La tragedia che occorse alla cordata di Whymper durante la discesa fu argomento di polemiche e di inchieste che forse ancora oggi non sono definitivamente concluse. L’eco di una tale vittoria non poteva che acquistare ancora maggior forza da una disgrazia i cui meccanismi, per forza di cose, non ebbero mai potuto essere chiariti.

A questo si aggiunga la quasi contemporaneità della salita italiana di Carrel, che originò un’altra serie di accanite discussioni su a chi avrebbe dovuto andare il vero merito della conquista: al forte valligiano che riportò a valle la sua comitiva indenne o al folle alpinista cittadino che, per troppa fretta di vincere, fu accusato di superficialità nella scelta dei compagni e di aver quindi tralasciato le più elementari norme di prudenza?

Oggi, a distanza di 135 anni (la recensione è stata scritta nel 2000, NdR), possiamo capire che in realtà il più meritevole di vittoria fu senza dubbio Whymper, che fino all’ultimo fu più «sportivo» di Carrel. Ma ricordiamoci che le differenti condizioni sociali dei due ebbero sicuramente la loro importanza; per CarreI non esisteva la nozione di sport e non c’era solo il Cervino: la famiglia da mantenere, l’esigenza pratica (e non spirituale) di farsi un nome che, con una vittoria divisa con Whymper, non avrebbe mai visto la luce.

Questa, in sintesi, la storia che Livio Sposito racconta al lettore. Un racconto per momenti, esposti in genere nella loro contemporaneità, perché gli attori principali, Whymper e Carrel, sono attorniati da decine di altri attori pretendenti alla conquista del Cervino: ciascuno di loro aggiunge un tassello a quello che si rivelerà un intreccio teatrale tale da superare spesso la fantasia più fervida. Se al tempo della vittoria destarono grande impressione nel pubblico non competente la tragedia e tutti i suoi conseguenti risvolti umani, oggi la sequenza di scene e di azioni può essere raccontata ai lettori moderni con un tono apparentemente distaccato che Sposito adotta in modo egregio, alternando documenti scritti ad un racconto agile che riproduce sempre solo l’essenziale. Sono pochi i suoi interventi diretti, il lettore è lasciato libero di interpretare a suo uso una storia che sembra proprio oggettiva perché tante sono le voci diverse che vi concorrono.

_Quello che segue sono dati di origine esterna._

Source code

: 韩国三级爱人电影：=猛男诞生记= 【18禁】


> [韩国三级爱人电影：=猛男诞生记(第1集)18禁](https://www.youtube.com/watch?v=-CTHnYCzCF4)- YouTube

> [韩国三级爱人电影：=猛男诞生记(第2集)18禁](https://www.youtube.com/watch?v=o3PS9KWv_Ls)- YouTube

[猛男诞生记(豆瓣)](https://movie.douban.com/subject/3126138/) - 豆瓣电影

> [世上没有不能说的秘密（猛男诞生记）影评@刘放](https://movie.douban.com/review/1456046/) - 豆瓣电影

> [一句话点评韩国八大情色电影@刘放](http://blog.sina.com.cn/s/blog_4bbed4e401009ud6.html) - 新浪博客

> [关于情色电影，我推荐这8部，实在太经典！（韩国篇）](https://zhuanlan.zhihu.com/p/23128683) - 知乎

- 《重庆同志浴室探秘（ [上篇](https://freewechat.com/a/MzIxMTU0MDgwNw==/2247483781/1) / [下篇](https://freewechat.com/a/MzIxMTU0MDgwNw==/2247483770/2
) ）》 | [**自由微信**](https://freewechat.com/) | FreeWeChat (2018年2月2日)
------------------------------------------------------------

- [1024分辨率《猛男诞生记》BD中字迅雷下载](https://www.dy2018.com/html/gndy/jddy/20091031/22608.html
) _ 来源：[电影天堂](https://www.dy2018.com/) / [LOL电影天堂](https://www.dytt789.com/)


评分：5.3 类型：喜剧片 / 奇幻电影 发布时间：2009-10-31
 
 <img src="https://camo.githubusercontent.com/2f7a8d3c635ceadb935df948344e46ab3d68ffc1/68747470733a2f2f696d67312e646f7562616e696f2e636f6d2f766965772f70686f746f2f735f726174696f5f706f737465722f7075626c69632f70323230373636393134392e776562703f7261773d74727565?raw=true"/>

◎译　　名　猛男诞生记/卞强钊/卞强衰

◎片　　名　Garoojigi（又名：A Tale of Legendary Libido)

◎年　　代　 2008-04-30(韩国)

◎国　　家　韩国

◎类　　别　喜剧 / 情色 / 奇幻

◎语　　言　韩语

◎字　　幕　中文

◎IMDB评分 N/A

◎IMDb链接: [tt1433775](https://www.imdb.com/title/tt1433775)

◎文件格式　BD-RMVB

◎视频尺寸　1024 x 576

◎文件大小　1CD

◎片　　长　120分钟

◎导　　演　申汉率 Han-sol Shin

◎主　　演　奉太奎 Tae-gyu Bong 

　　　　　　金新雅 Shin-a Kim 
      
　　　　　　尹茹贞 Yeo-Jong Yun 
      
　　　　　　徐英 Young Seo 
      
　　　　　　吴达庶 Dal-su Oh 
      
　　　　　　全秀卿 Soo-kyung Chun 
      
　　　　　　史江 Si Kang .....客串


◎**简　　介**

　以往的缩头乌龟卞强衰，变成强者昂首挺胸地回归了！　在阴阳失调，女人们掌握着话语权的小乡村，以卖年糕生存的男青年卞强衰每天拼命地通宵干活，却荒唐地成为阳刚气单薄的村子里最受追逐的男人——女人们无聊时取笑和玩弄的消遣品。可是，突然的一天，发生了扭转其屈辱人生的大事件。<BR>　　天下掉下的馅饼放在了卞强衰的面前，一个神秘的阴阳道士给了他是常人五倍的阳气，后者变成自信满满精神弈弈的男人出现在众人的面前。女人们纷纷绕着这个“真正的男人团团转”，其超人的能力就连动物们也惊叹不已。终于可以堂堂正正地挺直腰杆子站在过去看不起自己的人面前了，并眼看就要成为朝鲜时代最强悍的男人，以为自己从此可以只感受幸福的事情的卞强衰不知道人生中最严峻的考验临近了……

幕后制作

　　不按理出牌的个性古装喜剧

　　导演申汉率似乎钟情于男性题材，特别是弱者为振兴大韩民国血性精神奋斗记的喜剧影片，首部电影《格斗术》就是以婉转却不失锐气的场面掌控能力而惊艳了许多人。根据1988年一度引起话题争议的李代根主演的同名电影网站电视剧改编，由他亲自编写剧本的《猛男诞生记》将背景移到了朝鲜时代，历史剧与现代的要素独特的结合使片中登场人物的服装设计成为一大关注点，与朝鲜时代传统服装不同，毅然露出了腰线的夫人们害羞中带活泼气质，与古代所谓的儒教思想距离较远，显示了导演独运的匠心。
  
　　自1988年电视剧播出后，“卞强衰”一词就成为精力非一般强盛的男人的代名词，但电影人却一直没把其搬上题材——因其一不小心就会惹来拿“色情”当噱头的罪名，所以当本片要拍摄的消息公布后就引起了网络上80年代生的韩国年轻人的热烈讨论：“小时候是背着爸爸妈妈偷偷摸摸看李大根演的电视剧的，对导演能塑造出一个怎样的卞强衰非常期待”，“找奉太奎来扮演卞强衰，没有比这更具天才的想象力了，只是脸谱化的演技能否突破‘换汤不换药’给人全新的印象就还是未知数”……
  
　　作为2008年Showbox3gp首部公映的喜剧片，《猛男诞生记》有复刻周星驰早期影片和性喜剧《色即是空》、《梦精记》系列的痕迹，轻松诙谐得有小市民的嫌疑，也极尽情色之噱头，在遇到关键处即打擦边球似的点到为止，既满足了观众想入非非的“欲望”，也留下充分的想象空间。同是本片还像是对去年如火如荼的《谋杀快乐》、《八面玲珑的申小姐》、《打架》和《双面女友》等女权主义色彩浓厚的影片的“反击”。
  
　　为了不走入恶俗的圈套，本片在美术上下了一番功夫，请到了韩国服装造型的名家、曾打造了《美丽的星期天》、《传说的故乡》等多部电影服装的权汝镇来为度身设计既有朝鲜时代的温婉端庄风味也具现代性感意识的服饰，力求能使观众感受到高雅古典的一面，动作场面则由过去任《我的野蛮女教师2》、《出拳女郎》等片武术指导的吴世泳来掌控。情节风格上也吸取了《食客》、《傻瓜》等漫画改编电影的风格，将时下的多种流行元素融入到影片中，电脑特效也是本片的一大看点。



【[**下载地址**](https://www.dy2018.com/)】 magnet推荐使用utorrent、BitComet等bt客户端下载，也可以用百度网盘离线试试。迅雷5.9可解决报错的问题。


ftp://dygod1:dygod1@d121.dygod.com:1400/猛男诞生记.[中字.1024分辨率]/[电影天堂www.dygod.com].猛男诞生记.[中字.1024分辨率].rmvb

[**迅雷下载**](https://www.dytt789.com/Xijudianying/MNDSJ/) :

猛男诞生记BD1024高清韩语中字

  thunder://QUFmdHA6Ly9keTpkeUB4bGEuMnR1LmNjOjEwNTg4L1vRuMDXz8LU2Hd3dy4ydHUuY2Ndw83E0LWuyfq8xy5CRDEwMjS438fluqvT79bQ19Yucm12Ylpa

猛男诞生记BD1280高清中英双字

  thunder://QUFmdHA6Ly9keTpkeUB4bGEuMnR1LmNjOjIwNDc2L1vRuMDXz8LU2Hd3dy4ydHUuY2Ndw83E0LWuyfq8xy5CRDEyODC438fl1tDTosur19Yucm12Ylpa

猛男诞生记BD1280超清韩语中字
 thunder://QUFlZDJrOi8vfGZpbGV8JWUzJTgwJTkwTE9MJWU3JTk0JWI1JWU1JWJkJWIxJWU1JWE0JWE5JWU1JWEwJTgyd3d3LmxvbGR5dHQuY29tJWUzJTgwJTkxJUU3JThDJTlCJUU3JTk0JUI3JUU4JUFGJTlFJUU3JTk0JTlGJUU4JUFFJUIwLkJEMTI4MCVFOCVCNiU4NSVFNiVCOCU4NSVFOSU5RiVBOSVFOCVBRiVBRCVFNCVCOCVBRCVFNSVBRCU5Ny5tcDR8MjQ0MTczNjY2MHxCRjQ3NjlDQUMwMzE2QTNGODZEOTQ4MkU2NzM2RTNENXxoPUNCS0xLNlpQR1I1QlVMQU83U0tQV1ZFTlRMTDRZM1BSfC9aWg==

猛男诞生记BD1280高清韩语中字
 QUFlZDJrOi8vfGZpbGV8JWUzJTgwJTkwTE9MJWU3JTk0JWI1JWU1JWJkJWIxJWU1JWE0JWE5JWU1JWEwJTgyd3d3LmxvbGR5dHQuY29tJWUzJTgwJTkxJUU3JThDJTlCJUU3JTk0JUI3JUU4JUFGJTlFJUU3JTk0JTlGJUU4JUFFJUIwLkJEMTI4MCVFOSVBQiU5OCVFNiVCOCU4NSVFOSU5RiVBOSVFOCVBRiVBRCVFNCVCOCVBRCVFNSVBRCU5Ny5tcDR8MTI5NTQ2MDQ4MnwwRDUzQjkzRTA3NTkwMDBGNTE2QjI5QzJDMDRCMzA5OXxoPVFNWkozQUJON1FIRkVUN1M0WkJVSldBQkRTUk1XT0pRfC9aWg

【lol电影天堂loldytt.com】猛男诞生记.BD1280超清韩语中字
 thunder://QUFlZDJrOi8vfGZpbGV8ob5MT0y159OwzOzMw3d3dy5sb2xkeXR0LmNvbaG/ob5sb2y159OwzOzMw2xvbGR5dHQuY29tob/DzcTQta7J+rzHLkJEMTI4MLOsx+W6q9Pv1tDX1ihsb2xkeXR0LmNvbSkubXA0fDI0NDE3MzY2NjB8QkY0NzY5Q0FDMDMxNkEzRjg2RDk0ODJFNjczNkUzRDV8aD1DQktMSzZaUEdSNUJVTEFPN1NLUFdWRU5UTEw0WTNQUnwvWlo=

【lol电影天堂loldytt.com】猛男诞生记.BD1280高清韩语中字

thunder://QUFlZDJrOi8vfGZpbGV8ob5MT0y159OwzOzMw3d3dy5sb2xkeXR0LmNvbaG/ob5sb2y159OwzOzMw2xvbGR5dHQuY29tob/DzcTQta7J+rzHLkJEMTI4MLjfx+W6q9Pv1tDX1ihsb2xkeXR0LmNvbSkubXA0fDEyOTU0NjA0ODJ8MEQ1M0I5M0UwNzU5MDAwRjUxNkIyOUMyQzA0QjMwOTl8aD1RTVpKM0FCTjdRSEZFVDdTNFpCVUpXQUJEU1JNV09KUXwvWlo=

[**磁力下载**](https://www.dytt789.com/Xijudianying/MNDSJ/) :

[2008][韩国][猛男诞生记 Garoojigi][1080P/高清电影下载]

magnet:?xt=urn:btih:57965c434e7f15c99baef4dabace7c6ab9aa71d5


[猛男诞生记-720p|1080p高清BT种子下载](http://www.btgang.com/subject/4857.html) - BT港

Ciò non significa che il libro non abbia una tesi: nei colpi di scena e nei momenti di gloria e di tragedia, Sposito sottolinea sempre il rispetto che i due attori principali hanno vicendevolmente. Rispetto che, fatte salve le differenze sociali, spesso sconfina in una strana amicizia tra due uomini veramente grandi.